Sin embargo, para que Irán sea aceptado plenamente como miembro de la comunidad internacional, el país debe cumplir otras condiciones, desempeñando un papel positivo en la lucha contra el terrorismo y suavizando su dura política hacia Israel en el conflicto con los palestinos, por ejemplo.

De todas formas, Irán dio un paso en la dirección correcta al suscribir en diciembre el Protocolo Adicional del Tratado de No Proliferación Nuclear, que permite a expertos internacionales realizar inspecciones irrestrictas a sus instalaciones nucleares para verificar que el país no desarrolle un programa para la fabricación de armas atómicas.

El país más poblado de Cercano Oriente

Irán tiene una superficie de 1,6 millones de kilómetros cuadrados, casi cinco veces más que Alemania.

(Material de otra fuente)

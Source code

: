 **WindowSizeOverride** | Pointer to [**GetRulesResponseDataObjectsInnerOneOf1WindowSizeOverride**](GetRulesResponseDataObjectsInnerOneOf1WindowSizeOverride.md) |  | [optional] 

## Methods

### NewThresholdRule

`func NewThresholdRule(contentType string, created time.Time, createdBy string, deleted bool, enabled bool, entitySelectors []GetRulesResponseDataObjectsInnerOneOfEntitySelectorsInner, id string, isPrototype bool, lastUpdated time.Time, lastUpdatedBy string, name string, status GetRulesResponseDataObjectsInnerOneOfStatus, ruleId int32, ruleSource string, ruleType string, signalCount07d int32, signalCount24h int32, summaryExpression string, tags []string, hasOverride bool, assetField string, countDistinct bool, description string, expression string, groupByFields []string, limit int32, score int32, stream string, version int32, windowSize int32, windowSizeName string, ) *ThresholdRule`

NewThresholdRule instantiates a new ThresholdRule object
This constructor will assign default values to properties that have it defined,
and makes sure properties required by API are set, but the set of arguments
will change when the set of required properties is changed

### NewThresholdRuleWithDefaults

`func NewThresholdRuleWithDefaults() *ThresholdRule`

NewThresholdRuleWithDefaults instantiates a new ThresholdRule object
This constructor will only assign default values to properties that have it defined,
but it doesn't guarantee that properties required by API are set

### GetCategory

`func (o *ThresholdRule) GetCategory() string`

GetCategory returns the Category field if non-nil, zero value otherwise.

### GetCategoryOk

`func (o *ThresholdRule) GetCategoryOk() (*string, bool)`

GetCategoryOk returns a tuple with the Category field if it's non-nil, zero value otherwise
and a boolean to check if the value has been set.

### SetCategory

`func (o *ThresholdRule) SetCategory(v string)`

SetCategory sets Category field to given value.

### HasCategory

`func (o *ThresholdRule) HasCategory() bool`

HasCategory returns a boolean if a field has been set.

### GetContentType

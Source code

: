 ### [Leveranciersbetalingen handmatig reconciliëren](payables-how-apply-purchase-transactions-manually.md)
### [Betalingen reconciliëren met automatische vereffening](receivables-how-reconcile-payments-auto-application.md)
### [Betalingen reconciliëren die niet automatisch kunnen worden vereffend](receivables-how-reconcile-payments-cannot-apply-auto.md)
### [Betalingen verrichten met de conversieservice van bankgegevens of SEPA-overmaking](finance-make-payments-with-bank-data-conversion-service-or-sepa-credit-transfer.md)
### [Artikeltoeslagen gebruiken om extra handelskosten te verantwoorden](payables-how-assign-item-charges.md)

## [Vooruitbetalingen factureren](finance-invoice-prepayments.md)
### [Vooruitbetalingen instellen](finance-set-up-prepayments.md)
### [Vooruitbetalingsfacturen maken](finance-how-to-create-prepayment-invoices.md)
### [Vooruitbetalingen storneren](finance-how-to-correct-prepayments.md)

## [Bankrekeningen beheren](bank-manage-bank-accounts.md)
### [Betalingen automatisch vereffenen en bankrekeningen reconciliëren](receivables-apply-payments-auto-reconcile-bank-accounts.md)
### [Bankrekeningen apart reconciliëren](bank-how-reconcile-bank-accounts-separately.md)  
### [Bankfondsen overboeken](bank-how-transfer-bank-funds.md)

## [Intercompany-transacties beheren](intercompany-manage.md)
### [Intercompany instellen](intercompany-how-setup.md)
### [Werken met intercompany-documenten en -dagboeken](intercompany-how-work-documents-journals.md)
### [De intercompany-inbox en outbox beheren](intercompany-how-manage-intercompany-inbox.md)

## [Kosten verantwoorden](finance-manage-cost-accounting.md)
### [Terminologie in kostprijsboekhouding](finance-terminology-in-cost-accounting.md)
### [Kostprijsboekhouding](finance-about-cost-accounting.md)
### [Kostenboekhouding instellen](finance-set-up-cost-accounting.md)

La capital, Teherán, y sus alrededores cuentan con más de 11 millones de habitantes.

Con 68 millones de habitantes, la República Islámica de Irán es el país más poblado de Cercano Oriente. La población de Irán se ha duplicado holgadamente desde la revolución de 1979. La tercera parte son jóvenes menores de 15 años.

La mitad de la población son persas. Las principales minorías étnicas están compuestas por azerbaiyanos y kurdos.

El islam chiíta, que profesa el 90 por ciento de los iraníes, es la religión del Estado. El diez por ciento restante pertenece a la comunidad musulmana sunita. El líder supremo religioso, ayatolá Ali Jamenei, es a la vez la máxima autoridad del Estado. El presidente elegido es Mohammed Jatami, quien es considerado como un reformista.

Los principales pilares de la economía iraní son el petróleo y el gas natural, que aportan el 20 por ciento del producto interior bruto del país.

Una reserva codiciada

El suroeste de Irán alberga la décima parte de todas las reservas de petróleo del mundo. En el año 2002, la producción petrolera de Irán alcanzó unos 170 millones de toneladas. Sólo Rusia cuenta con mayores reservas de gas natural que Irán.
Casi la mitad de la población económicamente activa trabaja en el sector servicios.

Uno de cada tres iraníes vive de la agricultura y uno de cada cuatro se gana la vida en la industria. La tasa oficial de desempleo y el índice de inflación se sitúan ambos en el 16 por ciento. El crecimiento económico es de un 6 por ciento.